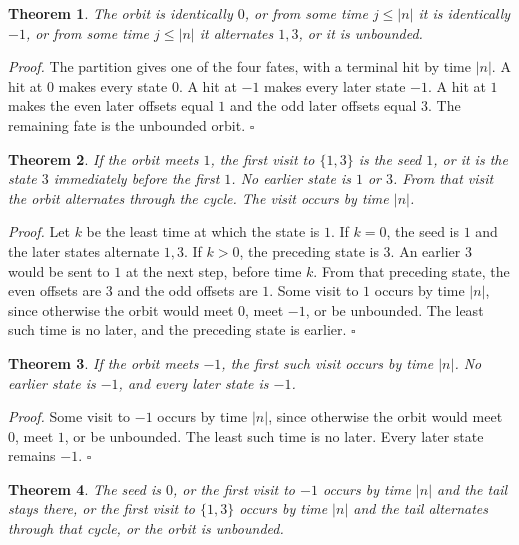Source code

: \documentclass[11pt,letterpaper]{article}
\newtheorem{theorem}{Theorem}
\newenvironment{proof}{\noindent\textit{Proof.}}{\hfill\(\square\)}
\begin{document}
\begin{theorem}
\label{thm:tail}
The orbit is identically \(0\), or from some time \(j\le |n|\) it is identically \(-1\), or from some time \(j\le |n|\) it alternates \(1,3\), or it is unbounded.
\end{theorem}

\begin{proof}
The partition gives one of the four fates, with a terminal hit by time \(|n|\). A hit at \(0\) makes every state \(0\). A hit at \(-1\) makes every later state \(-1\). A hit at \(1\) makes the even later offsets equal \(1\) and the odd later offsets equal \(3\). The remaining fate is the unbounded orbit.
\end{proof}

\begin{theorem}
\label{thm:entry}
If the orbit meets \(1\), the first visit to \(\{1,3\}\) is the seed \(1\), or it is the state \(3\) immediately before the first \(1\). No earlier state is \(1\) or \(3\). From that visit the orbit alternates through the cycle. The visit occurs by time \(|n|\).
\end{theorem}

\begin{proof}
Let \(k\) be the least time at which the state is \(1\). If \(k=0\), the seed is \(1\) and the later states alternate \(1,3\). If \(k>0\), the preceding state is \(3\). An earlier \(3\) would be sent to \(1\) at the next step, before time \(k\). From that preceding state, the even offsets are \(3\) and the odd offsets are \(1\). Some visit to \(1\) occurs by time \(|n|\), since otherwise the orbit would meet \(0\), meet \(-1\), or be unbounded. The least such time is no later, and the preceding state is earlier.
\end{proof}

\begin{theorem}
\label{thm:negentry}
If the orbit meets \(-1\), the first such visit occurs by time \(|n|\). No earlier state is \(-1\), and every later state is \(-1\).
\end{theorem}

\begin{proof}
Some visit to \(-1\) occurs by time \(|n|\), since otherwise the orbit would meet \(0\), meet \(1\), or be unbounded. The least such time is no later. Every later state remains \(-1\).
\end{proof}

\begin{theorem}
\label{thm:entryclass}
The seed is \(0\), or the first visit to \(-1\) occurs by time \(|n|\) and the tail stays there, or the first visit to \(\{1,3\}\) occurs by time \(|n|\) and the tail alternates through that cycle, or the orbit is unbounded.
\end{theorem}
\end{document}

-- -- --

→ **Work request**
The reply should consist solely of the number of lines in the records that include "label".

→ **Response to the exercise**
4